Implementation and comparison of four stope boundary optimization algorithms in an existing underground mine

Abstract

Deeper deposits become the future of mining as an increasing amount of shallow deposits are exploited. Consequently, the mining industry is being forced to extract minerals from deeper deposits using underground mining methods. This increased the demand for underground mine planning and optimization techniques. Stope boundary optimization is an important step of underground mine design and planning due to its direct impact on the economics of the project. It focuses on maximising the economic profit by selecting the best possible layout; by considering operational, geotechnical and physical constraints. There are a number of algorithms that have been developed for stope boundary optimization for the last two decades.
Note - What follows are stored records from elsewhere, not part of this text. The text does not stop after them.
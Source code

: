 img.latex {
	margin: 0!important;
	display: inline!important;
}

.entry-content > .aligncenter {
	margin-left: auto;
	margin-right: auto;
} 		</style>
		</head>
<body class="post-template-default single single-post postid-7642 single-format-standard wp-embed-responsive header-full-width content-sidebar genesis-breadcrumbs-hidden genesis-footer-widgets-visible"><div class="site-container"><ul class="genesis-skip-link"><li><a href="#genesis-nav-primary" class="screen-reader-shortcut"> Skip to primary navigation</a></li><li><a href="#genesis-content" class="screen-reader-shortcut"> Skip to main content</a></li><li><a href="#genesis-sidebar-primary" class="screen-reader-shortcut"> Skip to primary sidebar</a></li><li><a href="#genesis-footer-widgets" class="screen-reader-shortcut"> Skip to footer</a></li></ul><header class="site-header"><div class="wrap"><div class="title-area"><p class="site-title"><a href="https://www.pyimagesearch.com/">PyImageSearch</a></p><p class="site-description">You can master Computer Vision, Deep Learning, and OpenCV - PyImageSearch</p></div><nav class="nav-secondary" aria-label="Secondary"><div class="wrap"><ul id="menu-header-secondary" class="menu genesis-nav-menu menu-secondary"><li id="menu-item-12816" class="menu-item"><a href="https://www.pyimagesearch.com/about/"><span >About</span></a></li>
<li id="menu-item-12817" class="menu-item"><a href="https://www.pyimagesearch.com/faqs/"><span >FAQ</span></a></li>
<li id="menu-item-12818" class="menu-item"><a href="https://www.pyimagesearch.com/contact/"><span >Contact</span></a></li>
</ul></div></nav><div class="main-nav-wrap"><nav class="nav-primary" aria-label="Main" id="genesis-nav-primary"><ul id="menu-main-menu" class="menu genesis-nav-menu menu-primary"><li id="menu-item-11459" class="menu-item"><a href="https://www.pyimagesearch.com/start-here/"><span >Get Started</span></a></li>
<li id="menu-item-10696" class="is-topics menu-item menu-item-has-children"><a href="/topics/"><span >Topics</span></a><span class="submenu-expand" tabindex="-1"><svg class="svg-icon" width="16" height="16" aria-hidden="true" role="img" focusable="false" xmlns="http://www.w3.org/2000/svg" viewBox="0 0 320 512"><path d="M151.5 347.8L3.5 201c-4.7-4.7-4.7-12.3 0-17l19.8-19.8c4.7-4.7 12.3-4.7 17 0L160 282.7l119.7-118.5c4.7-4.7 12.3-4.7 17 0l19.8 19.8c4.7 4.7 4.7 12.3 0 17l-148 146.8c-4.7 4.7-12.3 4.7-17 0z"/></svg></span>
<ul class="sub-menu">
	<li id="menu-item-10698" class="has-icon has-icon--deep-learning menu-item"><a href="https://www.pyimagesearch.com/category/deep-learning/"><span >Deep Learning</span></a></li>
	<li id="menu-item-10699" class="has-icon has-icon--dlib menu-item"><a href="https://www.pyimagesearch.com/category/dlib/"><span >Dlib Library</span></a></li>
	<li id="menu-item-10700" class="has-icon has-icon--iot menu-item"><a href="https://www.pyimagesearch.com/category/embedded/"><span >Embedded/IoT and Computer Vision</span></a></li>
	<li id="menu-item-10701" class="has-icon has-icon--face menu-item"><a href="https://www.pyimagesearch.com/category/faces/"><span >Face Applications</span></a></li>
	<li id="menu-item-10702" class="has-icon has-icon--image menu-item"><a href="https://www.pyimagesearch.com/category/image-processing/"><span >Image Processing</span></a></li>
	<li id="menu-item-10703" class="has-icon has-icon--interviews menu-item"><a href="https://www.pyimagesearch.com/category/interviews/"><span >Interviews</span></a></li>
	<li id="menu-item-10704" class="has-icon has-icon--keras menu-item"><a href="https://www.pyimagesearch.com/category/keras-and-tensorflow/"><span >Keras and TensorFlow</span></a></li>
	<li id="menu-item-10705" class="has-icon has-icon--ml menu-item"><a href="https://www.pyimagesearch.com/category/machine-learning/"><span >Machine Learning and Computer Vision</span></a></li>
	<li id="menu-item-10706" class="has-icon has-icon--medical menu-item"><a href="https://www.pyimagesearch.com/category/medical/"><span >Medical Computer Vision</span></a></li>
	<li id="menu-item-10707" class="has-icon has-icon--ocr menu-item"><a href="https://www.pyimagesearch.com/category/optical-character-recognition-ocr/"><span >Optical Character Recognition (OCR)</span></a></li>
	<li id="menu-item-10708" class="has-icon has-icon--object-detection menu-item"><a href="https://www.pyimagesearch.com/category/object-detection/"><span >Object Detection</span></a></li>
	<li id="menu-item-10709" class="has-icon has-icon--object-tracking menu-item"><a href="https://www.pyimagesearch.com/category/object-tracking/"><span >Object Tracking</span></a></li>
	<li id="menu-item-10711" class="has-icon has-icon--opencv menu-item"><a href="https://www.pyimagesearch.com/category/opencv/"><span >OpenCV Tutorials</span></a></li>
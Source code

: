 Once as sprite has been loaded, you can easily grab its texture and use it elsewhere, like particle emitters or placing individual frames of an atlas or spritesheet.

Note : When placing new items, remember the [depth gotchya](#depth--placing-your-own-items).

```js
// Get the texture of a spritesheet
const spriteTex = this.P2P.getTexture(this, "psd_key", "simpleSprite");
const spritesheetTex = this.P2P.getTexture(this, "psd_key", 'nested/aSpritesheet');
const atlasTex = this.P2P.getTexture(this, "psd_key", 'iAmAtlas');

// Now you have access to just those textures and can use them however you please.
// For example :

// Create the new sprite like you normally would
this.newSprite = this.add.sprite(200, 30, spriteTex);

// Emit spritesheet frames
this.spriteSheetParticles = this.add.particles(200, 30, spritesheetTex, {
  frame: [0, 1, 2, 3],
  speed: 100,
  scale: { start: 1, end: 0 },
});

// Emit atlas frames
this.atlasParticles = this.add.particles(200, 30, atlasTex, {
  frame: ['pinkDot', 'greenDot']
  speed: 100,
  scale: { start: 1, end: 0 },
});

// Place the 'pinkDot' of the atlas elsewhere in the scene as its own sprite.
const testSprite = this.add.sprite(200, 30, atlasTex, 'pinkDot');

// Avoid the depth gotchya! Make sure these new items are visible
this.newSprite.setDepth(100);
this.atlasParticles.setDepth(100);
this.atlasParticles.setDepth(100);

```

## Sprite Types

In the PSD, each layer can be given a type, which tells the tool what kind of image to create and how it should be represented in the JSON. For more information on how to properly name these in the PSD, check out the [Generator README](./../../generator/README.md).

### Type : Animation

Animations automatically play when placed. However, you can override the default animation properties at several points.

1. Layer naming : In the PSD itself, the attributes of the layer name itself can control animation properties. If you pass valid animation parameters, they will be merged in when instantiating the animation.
In this paper, an existing underground mine is examined where sublevel stoping mining method is applied. Four algorithms are applied to this underground mine to investigate their applicability in underground mine planning and design process. The selected algorithms are Floating Stope, Maximum Value Neighbourhood, and two special applications which are developed by Sens and Topal and Sandanayake and Topal. The capabilities and limitations of these algorithms are evaluated and compared to each other. Then, they are compared with the stope optimization results from an existing underground mine.

Keywords:

• Underground mining
• stope boundary
• optimization
• stope boundary algorithms

Acknowledgement

I would like to acknowledge the Western Australian School of Mines (WASM) of Curtin University for their invitation and giving me the opportunity to access to all mine design software while working on this paper. Furthermore, I would also like to thank with much appreciation Sandanayake Don Suneth Sameera for his technical help. A special gratitude to Jonathan Graham and Lee Poulin for DATAMINE software training support.